Alan Jacobs, like most of us evangelicals, holds intellectual positions that are predictably defined (whether we know it or not) by their opposition to fundamentalism. We work entirely too hard to demonstrate that we've caught up with the Enlightenment. Jacobs's essay "A Bible Fit for Children," is dotted with references to mandarins of modernism. He's drawn to Alfred North Whitehead, Thomas Hobbes, C.S. Lewis (surprise!) and especially W.H. Auden. But when it comes to pre-modernism, Jacobs scoffs: "In this view, premodern culture lacked a sense of childhood as a state of human development with its own distinctive character, and that lack emerges iconographically." He's also stridently confident in his evaluation of "people making their common assumptions. . ." These people conjure "an idealized picture of the Innocent Little One [that] intrudes between their reflections and their experience."
Plato's doctrine of anamnesis and medieval iconography are dismissed without a chance to defend themselves. Jacobs at least takes the time to set up straw men for the Romantics. He gives decidedly more attention to these intra-mural rivals of the rational and their descendents, the American Transcendentalists than to entire traditional, pre-modern civilizations.
It's unfortunate that we evangelicals are so obsessed with demonstrating how rational we are. It has resulted in evangelical religion being squeezed of its effectiveness. The place in the intellectual life traditionally reserved for the sacred, the transcendent and the holy, is crowded with empirical litter: sociological and psychological approaches to spirituality, the scientific quasi-certainties of historical-critical methods of interpretation, and management theories applied to church "growth" and leadership.
Jacobs's approach to culture appears calibrated to come across as similarly broad-minded and worldly. He is (thankfully) no Francis Schaeffer. Jacobs's essays are, according to the book jacket, cultural commentary. "Commentary" we might guess, has nothing whatsoever to do with Schaeffer's familiar brand of Reformed cultural criticism. This is an enlightened "commentary," however, that bears the familiar stench of reductionism. No longer capable of making spiritual pronouncements, our evangelical essayist aspires to nothing more than morality. And he endeavors to limit everyone else too.
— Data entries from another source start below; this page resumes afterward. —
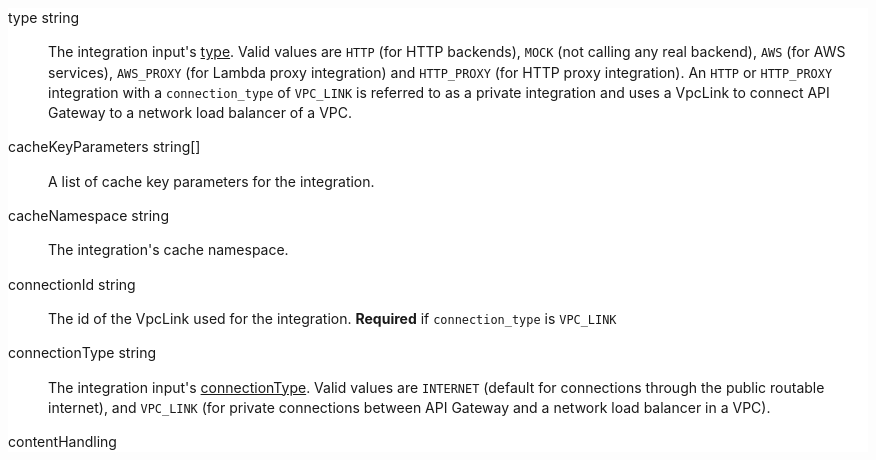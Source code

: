 <a data-swiftype-name="resource-property" data-swiftype-type="text" href="#type_nodejs" style="color: inherit; text-decoration: inherit;">type</a>
</span>
        <span class="property-indicator"></span>
        <span class="property-type">string</span>
    </dt>
    <dd><p>The integration input's <a href="https://docs.aws.amazon.com/apigateway/api-reference/resource/integration/">type</a>. Valid values are <code>HTTP</code> (for HTTP backends), <code>MOCK</code> (not calling any real backend), <code>AWS</code> (for AWS services), <code>AWS_PROXY</code> (for Lambda proxy integration) and <code>HTTP_PROXY</code> (for HTTP proxy integration). An <code>HTTP</code> or <code>HTTP_PROXY</code> integration with a <code>connection_type</code> of <code>VPC_LINK</code> is referred to as a private integration and uses a VpcLink to connect API Gateway to a network load balancer of a VPC.</p>
</dd><dt class="property-optional"
            title="Optional">
        <span id="cachekeyparameters_nodejs">
<a data-swiftype-name="resource-property" data-swiftype-type="text" href="#cachekeyparameters_nodejs" style="color: inherit; text-decoration: inherit;">cache<wbr>Key<wbr>Parameters</a>
</span>
        <span class="property-indicator"></span>
        <span class="property-type">string[]</span>
    </dt>
    <dd><p>A list of cache key parameters for the integration.</p>
</dd><dt class="property-optional"
            title="Optional">
        <span id="cachenamespace_nodejs">
<a data-swiftype-name="resource-property" data-swiftype-type="text" href="#cachenamespace_nodejs" style="color: inherit; text-decoration: inherit;">cache<wbr>Namespace</a>
</span>
        <span class="property-indicator"></span>
        <span class="property-type">string</span>
    </dt>
    <dd><p>The integration's cache namespace.</p>
</dd><dt class="property-optional"
            title="Optional">
        <span id="connectionid_nodejs">
<a data-swiftype-name="resource-property" data-swiftype-type="text" href="#connectionid_nodejs" style="color: inherit; text-decoration: inherit;">connection<wbr>Id</a>
</span>
        <span class="property-indicator"></span>
        <span class="property-type">string</span>
    </dt>
    <dd><p>The id of the VpcLink used for the integration. <strong>Required</strong> if <code>connection_type</code> is <code>VPC_LINK</code></p>
</dd><dt class="property-optional"
            title="Optional">
        <span id="connectiontype_nodejs">
<a data-swiftype-name="resource-property" data-swiftype-type="text" href="#connectiontype_nodejs" style="color: inherit; text-decoration: inherit;">connection<wbr>Type</a>
</span>
        <span class="property-indicator"></span>
        <span class="property-type">string</span>
    </dt>
    <dd><p>The integration input's <a href="https://docs.aws.amazon.com/apigateway/api-reference/resource/integration/#connectionType">connectionType</a>. Valid values are <code>INTERNET</code> (default for connections through the public routable internet), and <code>VPC_LINK</code> (for private connections between API Gateway and a network load balancer in a VPC).</p>
</dd><dt class="property-optional"
            title="Optional">
        <span id="contenthandling_nodejs">
<a data-swiftype-name="resource-property" data-swiftype-type="text" href="#contenthandling_nodejs" style="color: inherit; text-decoration: inherit;">content<wbr>Handling</a>
</span>
        <span class="property-indicator"></span>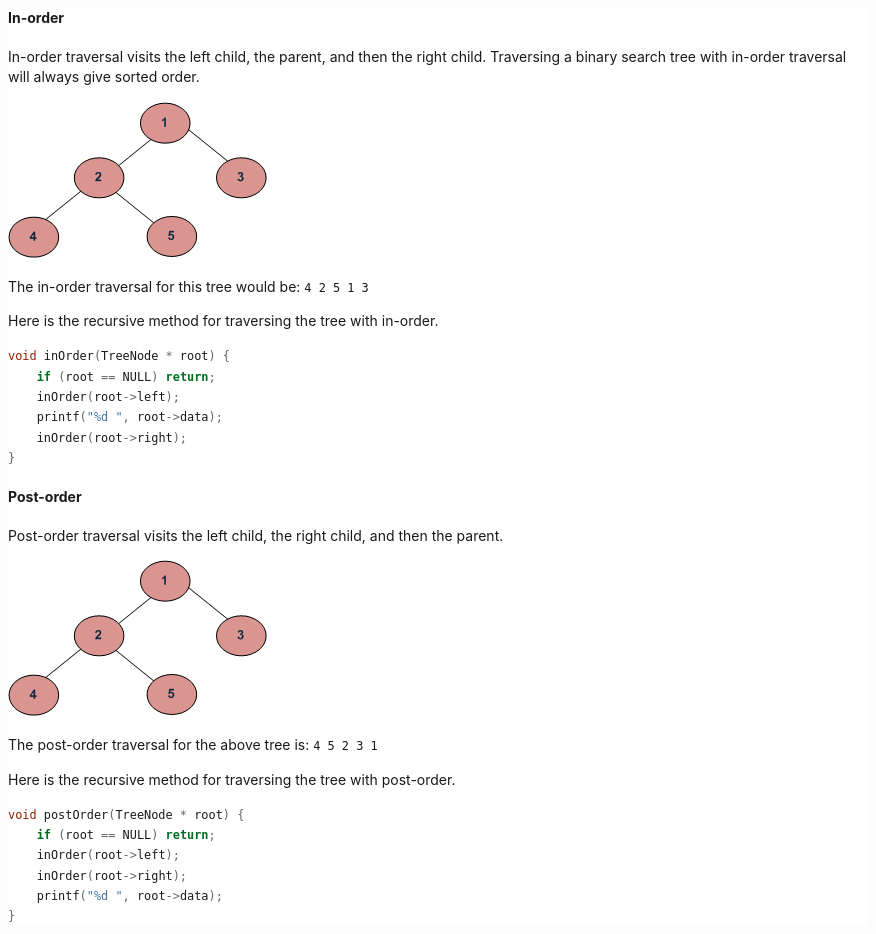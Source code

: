 #### In-order

In-order traversal visits the left child, the parent, and then the right child. Traversing a binary search tree with in-order traversal will always give sorted order.

![tree](2018-11-23-17-19-03.png)

The in-order traversal for this tree would be: `4 2 5 1 3`

Here is the recursive method for traversing the tree with in-order.

```c
void inOrder(TreeNode * root) {
    if (root == NULL) return;
    inOrder(root->left);
    printf("%d ", root->data);
    inOrder(root->right);
}
```

#### Post-order

Post-order traversal visits the left child, the right child, and then the parent.

![tree](2018-11-23-17-19-03.png)

The post-order traversal for the above tree is: `4 5 2 3 1`

Here is the recursive method for traversing the tree with post-order.

```c
void postOrder(TreeNode * root) {
    if (root == NULL) return;
    inOrder(root->left);
    inOrder(root->right);
    printf("%d ", root->data);
}
```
In his discussion of "Cartesian rationality and foundationalism," Jacobs repeats an obvious error of C.S. Lewis's, equating the Tao with simple morality. "What characterizes foundationalism," he writes, "is the belief that morality, the Tao, can be argued for or defended in terms accessible and compelling to any rational person" (p.16). How compelling a Christian spirituality can we expect from this evangelical who willingly forces the central doctrine of another religious tradition to fit the Procrustean bed of rationalism?
Humility & Innocence
Jacobs's (mis-)understanding of the innocence of children centers on his interpretation of the words of Jesus: "Whoever humbles himself like this child, he is the greatest in the kingdom of heaven." Jacobs focuses especially on what Jesus meant by humility. Did Jesus mean we must be humble like the child he presented to the disciples? Or did he mean that we must think of ourselves as no greater than a child? Jacobs goes on to detail an anti-traditionalist position culminating in the already quoted: "premodern culture lacked a sense of childhood as a state of human development with its own distinctive character, and that lack emerges iconographically" (these aren't, by the way Jacobs' own words, but he never disowns them). An interesting rhetorical device is used throughout the essay: on two occasions, when the reader is meant to agree with the author, he relates how his silly undergraduate students are often perplexed by the conclusion he just presented. We dutifully think: I'd hate to be like these students.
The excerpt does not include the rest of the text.